→ Task: Below are entries to reproduce exactly, apart from their pictures.

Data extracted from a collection
***

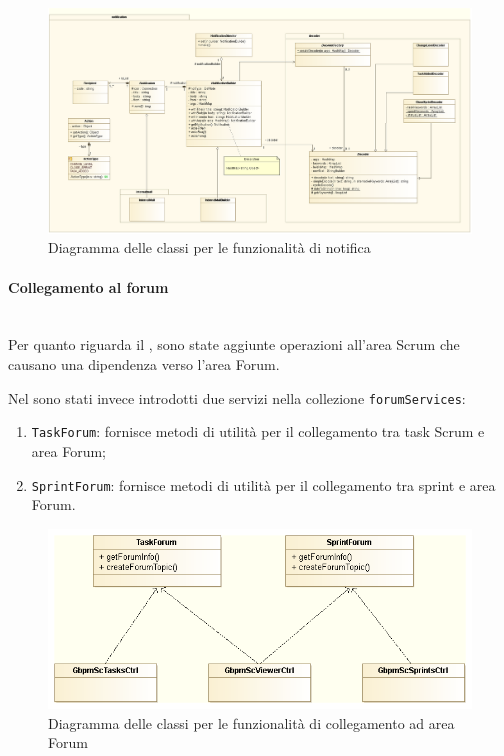 \begin{landscape}
\begin{figure}%
\centering
\includegraphics[width=\columnwidth]{immagini/notif-class_diagram}
\caption{Diagramma delle classi per le funzionalità di notifica}
\label{fig:arch-notif}%
\end{figure}
\end{landscape}

\paragraph{Collegamento al forum} \mbox{} \\

Per quanto riguarda il \BKEND{}, sono state aggiunte operazioni all'area
Scrum che causano una dipendenza verso l'area Forum.

Nel \FREND{} sono stati invece introdotti due servizi nella collezione
\texttt{forumServices}:

\begin{enumerate}
\item \texttt{TaskForum}: fornisce metodi di utilità per il collegamento tra
  task Scrum e area Forum;
\item \texttt{SprintForum}: fornisce metodi di utilità per il collegamento tra
  sprint e area Forum.
\end{enumerate}

\begin{figure}[H]%
\centering
\includegraphics[width=.8\columnwidth]{immagini/forumServices}
\caption{Diagramma delle classi per le funzionalità di collegamento ad area
Forum}
\label{fig:forum-cd}%
\end{figure}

***

→ Solution to this task:
 \begin{landscape}
\begin{figure}%
\centering
\includegraphics[width=\columnwidth]{immagini/notif-class_diagram}
\caption{Diagramma delle classi per le funzionalità di notifica}
\label{fig:arch-notif}%
\end{figure}
\end{landscape}

\paragraph{Collegamento al forum} \mbox{} \\

Per quanto riguarda il \BKEND{}, sono state aggiunte operazioni all'area
Scrum che causano una dipendenza verso l'area Forum.

Nel \FREND{} sono stati invece introdotti due servizi nella collezione
\texttt{forumServices}:

\begin{enumerate}
\item \texttt{TaskForum}: fornisce metodi di utilità per il collegamento tra
  task Scrum e area Forum;
\item \texttt{SprintForum}: fornisce metodi di utilità per il collegamento tra
  sprint e area Forum.
\end{enumerate}

\begin{figure}[H]%
\centering
\includegraphics[width=.8\columnwidth]{immagini/forumServices}
\caption{Diagramma delle classi per le funzionalità di collegamento ad area
Forum}
\label{fig:forum-cd}%
\end{figure}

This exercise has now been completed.